Update: Flaw opens private documents.

Attackers can access a user's Google Drive files and record them through their webcam by tricking the user into clicking hidden links, a researcher found.

The click-jacking attack takes advantage of the Google Picker application interface, which allows users to preview files stored within Drive and via third-party applications. 

In a demonstration of the attack, researcher Tom Van Goethem (@tomvangoethem) showed users could be tricked into allowing an attacker to access private PDF files.

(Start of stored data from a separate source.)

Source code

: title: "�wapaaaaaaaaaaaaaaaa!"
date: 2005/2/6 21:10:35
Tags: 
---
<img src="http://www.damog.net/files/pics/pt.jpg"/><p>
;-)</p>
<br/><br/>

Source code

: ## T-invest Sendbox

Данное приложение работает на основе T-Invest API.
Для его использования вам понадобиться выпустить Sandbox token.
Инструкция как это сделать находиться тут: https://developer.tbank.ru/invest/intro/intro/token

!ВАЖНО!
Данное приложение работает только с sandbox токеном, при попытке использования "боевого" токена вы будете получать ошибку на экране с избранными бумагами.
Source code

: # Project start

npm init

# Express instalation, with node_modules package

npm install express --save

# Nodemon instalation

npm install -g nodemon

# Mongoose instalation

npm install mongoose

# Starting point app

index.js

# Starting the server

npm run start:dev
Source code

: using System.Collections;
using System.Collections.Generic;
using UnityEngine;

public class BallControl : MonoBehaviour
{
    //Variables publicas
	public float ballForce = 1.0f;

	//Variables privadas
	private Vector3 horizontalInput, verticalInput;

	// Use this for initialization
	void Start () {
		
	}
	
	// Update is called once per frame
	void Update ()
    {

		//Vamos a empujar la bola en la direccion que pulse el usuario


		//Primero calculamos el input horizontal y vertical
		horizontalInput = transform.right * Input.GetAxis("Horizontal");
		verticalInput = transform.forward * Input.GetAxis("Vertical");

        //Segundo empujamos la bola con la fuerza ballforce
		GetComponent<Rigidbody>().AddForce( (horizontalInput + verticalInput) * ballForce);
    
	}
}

The video showed how a clickjacking attack - crafted as a simple game requiring user mouse-clicks - could hide check boxes that, when clicked, granted access to Google Drive files.

"... Google fails to verify whether a user is authorised to view the sensitive thumbnail," Van Goethem wrote in a post.

"Hell, they even allow unauthenticated access to the thumbnail! At the time of writing, this is still not fixed. A thumbnail - actually a clear snapshot of the first page of the document - for the selected PDF file is publicly available for 1-2 hours, allowing more than enough time for the attacker to download the file."

Google has been contacted for comment.

Van Goethem created a proof-of-concept for the Direct Object Reference vulnerability, which meant clickjacking attacks could "activate the camera, record a movie, store it to Google Drive, and send a thumbnail to the attacker".

Google appeared to have first intended to close the hole more than a year ago, according to a post by company engineer Kuntal Loya. He said Picker was supposed to fail without an OAuth token last month, but that change had been delayed to April.

Van Goethem reported his findings in September last year, but the vulnerability has yet to be fully fixed by the internet giant.

Google has changed Picker so it denies the ability - via a security header - for third party sites to load its content into frames, therefore scuppering the clickjacking attack.

But attackers could change the deny directive to 'allow-from', which means users on browsers such as Chrome, Safari and Opera could be targeted.

Security experts have called for security X-Frame headers introduced in Internet Explorer in 2008 to be used to reduce clickjacking attacks. (pdf)

Only around 30,000 of the top 1 million websites currently use the security header, according to a November report by application security company Veracode, which found there there was a "long way to go" for wide adoption of the security measure.

Update 21/2/14: Google said in a statement it is aware of the issue and is working to fix it.